L’approccio graduale era quindi
fondamentale per aprire automaticamente non solo porte ma anche finestre
ed ogni cosa che consentisse di cogliere a pieno l’avvento di una nuova
luce.
Personalmente non ho mai ritenuto utile
l’opera di psicanalisti o sociologi, se non in taluni casi, dove hanno
una valenza insostituibile.

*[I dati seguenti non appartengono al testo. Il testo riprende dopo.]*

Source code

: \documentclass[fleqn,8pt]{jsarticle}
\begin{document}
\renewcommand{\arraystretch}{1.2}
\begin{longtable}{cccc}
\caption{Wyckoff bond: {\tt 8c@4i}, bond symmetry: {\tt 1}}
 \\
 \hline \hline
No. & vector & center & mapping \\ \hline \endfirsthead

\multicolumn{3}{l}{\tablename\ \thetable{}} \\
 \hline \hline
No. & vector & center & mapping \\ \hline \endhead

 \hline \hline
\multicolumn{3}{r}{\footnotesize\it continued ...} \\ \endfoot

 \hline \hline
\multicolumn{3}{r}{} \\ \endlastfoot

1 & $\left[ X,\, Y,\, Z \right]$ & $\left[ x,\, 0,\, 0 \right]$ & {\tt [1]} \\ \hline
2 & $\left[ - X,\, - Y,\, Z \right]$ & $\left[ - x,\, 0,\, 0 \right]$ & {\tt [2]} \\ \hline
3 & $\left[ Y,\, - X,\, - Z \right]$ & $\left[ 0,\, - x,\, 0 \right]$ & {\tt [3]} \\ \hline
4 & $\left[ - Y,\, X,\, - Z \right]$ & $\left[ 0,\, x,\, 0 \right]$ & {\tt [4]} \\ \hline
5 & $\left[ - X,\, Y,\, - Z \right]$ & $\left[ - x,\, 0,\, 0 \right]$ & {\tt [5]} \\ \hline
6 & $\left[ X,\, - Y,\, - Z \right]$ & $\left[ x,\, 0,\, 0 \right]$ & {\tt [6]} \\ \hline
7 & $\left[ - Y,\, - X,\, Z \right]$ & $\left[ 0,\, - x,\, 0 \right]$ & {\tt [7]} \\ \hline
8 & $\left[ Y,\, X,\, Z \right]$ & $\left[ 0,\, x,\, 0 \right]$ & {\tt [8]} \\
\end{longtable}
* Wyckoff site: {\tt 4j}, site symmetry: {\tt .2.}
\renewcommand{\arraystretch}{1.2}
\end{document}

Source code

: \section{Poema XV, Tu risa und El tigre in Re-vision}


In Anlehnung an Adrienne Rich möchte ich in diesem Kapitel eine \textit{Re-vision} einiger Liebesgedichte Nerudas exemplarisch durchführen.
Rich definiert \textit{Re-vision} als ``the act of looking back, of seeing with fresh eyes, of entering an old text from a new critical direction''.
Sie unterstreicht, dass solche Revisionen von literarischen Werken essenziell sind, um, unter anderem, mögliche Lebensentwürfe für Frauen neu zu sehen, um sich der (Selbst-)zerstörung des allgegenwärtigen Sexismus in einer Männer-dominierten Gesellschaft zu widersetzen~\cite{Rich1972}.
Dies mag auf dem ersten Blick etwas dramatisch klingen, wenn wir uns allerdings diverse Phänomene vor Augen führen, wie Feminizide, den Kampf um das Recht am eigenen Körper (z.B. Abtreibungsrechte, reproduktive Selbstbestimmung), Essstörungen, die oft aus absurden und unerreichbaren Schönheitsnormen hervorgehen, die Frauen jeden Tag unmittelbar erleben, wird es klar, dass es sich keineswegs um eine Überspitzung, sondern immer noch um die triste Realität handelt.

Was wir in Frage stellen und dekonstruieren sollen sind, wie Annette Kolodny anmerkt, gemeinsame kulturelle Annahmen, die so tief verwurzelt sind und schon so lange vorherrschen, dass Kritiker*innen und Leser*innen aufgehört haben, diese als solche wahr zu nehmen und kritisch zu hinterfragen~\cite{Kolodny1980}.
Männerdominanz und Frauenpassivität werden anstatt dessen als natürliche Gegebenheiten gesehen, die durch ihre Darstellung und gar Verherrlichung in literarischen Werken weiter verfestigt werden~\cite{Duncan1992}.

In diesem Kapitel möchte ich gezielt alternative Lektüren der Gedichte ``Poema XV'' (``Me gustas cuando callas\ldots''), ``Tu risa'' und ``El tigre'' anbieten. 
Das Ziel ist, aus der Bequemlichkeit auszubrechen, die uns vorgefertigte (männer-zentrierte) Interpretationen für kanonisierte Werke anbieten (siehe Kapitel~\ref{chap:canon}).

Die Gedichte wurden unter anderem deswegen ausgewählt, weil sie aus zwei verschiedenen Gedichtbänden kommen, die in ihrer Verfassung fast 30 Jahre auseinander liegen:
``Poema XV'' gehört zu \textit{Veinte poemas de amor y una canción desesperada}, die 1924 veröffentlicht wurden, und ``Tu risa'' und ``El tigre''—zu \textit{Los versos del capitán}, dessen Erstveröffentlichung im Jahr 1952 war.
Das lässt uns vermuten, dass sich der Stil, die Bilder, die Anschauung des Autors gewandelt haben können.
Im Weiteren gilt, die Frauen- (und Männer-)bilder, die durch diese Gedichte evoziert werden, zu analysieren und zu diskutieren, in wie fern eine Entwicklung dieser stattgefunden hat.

Ciò potrebbe anche derivare dal fatto che
nel mio vissuto mi metteva sempre a disagio lo sguardo penetrante e
indagatore di un mio caro amico psichiatra, che aveva a che fare coi
matti ……. Cercavo di sfuggirgli; in quello status discutere con lui
risultava sempre pesante.
Tornando al WS, al di là
dell’esternazione prodotta da ciascun partecipante, nel relazionare e
relazionarsi, di certo sono cadute in ognuno le proprie barriere mentali
…… del resto, al di là delle parole, si sapeva che l’obiettivo finale
era quello di raccontare e narrarsi attraverso un nuovo linguaggio:
quello fotografico.
Gli esperimenti e la pratica attuata nel
secondo giorno, hanno messo a frutto il canovaccio trasmesso nel giorno
precedente dall’abile pilota; tutti i passeggeri dell’occasionale
torpedone avevano infatti qualcosa da comunicare. Ognuno ha prodotto un
suo lavoro specifico. Qualcuno l’ha gridato senza che in realtà si
sentisse un filo di voce, altri hanno elaborato all’interno le
sensazioni provate e, deliberatamente, non le hanno esternate al gruppo,
qualcuno ancora, tra una battuta e l’altra, si è reso disponibile a
farsi leggere.
In ciò, ciascuno ha comunque immaginato i
propri colori, altri - giocando abilmente con tecniche fotografiche –
hanno approntato racconti minimali densissimi, sfruttando al massimo
l’espressività penetrativa della fotografia in B/N.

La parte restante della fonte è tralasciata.